Scan the entries below and say how many lines contain "change". Write only the number.

*** Opening Provided material ***

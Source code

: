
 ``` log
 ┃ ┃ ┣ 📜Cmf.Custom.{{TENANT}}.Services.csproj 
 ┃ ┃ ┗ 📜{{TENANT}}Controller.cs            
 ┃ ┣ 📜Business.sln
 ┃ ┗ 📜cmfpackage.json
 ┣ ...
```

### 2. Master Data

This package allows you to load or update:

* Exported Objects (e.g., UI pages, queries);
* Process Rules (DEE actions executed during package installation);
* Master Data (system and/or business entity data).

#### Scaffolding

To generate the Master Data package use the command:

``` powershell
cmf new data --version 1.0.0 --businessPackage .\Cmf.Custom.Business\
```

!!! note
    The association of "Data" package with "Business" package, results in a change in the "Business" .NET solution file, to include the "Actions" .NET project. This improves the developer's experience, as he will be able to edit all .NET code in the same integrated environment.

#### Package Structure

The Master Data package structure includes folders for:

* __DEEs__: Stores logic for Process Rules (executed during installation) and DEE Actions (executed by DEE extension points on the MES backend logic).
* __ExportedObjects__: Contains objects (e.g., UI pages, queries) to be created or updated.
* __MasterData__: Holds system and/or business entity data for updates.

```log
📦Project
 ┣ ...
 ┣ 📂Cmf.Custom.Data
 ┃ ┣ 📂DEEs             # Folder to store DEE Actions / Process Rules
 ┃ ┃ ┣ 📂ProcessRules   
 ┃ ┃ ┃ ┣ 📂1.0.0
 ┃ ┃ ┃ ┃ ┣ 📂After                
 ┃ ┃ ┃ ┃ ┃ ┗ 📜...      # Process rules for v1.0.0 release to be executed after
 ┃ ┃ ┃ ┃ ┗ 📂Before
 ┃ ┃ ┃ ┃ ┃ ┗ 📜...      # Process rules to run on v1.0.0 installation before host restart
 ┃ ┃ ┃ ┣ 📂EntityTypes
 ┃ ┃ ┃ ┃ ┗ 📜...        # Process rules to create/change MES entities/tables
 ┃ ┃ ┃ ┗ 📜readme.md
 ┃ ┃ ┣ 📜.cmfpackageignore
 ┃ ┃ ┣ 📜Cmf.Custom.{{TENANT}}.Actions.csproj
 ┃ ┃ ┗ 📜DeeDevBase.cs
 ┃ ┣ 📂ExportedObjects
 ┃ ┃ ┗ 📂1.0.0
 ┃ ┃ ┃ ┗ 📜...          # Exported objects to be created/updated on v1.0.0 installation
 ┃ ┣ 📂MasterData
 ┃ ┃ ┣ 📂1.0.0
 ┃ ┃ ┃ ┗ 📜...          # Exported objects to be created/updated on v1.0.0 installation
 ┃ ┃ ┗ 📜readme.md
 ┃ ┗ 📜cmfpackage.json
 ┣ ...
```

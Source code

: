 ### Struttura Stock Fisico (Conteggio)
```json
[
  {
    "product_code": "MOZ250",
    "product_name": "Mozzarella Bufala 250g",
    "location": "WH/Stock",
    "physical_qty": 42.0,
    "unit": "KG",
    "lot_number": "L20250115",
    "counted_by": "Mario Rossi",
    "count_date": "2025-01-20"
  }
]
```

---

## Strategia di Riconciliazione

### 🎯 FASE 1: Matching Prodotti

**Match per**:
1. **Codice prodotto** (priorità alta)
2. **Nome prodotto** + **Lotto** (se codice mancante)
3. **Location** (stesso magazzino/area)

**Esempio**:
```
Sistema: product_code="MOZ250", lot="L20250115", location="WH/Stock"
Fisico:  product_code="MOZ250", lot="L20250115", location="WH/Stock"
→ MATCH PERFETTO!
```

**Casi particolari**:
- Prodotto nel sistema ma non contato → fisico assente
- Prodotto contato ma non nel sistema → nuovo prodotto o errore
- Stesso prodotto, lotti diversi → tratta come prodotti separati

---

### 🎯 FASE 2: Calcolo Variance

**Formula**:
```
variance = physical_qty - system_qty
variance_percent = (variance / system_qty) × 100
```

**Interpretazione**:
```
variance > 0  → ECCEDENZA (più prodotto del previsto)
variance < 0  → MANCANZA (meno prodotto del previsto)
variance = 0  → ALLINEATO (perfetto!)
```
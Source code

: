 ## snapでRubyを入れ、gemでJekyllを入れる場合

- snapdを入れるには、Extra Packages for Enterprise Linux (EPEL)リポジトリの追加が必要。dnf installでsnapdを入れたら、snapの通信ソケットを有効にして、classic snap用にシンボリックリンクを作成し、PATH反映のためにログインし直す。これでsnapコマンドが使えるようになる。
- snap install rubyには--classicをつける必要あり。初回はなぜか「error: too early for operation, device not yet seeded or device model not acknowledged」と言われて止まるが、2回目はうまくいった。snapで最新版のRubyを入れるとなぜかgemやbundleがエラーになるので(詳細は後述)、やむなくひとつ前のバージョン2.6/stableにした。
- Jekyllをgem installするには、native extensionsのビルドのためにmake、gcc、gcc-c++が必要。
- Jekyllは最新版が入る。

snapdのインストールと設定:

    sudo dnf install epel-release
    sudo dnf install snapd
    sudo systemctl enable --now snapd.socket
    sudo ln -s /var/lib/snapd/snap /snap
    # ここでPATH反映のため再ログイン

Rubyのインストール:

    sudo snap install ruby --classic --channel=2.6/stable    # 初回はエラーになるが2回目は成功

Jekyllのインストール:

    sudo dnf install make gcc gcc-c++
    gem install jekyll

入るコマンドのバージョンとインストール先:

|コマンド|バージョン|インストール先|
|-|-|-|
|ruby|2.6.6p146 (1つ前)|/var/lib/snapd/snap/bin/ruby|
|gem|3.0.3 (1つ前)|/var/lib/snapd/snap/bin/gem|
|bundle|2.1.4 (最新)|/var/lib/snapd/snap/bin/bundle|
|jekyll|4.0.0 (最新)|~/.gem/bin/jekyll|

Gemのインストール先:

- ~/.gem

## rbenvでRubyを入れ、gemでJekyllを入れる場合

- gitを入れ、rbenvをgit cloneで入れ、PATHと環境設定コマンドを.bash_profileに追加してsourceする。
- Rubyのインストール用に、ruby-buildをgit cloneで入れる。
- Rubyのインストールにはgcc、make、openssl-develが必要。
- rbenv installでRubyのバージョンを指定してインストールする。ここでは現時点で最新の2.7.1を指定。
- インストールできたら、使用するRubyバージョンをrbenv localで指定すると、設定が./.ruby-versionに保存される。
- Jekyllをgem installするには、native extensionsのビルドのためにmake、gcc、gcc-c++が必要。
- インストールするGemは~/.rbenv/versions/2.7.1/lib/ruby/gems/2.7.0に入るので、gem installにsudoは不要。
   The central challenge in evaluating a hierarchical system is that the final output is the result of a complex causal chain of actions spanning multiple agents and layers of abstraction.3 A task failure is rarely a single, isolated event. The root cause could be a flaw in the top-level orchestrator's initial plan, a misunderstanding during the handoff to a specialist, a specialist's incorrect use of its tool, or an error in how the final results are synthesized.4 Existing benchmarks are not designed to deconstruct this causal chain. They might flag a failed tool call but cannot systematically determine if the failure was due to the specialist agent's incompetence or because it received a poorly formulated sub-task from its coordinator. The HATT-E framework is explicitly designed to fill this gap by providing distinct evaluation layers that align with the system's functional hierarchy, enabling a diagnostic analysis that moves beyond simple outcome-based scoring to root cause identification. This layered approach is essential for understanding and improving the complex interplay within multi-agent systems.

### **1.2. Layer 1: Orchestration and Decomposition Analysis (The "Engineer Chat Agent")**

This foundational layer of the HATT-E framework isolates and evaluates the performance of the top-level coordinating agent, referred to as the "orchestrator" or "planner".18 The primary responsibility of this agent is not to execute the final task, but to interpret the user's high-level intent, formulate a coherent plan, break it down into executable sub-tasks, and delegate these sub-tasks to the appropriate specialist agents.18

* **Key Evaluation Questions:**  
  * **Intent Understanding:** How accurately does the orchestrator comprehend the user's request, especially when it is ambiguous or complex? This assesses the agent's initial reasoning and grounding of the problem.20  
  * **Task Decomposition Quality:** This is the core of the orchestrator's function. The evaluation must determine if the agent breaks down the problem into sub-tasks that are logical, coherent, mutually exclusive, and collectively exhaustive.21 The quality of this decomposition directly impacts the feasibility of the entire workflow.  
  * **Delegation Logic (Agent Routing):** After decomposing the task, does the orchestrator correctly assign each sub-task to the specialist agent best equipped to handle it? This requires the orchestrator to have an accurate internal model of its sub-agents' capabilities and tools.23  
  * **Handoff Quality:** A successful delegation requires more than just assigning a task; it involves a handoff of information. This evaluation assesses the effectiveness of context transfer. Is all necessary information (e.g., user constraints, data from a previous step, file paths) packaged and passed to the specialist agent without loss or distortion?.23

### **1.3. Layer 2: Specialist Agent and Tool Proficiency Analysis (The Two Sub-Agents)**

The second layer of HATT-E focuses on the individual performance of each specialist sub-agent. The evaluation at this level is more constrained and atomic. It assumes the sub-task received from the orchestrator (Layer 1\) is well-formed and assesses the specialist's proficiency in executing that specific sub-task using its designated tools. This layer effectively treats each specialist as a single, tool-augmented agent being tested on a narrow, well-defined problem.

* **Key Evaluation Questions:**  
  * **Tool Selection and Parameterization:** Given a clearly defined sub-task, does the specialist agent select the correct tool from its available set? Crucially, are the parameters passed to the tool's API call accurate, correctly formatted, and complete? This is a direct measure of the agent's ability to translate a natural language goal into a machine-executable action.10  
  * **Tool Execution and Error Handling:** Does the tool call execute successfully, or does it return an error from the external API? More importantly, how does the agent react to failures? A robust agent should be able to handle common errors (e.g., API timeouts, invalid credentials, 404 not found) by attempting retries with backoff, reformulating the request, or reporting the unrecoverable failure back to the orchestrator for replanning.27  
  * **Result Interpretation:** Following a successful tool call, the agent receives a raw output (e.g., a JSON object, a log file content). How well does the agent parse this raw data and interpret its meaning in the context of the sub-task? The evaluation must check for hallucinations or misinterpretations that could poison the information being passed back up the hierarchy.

*** Closing Provided material ***

• [Answer to this problem]: 2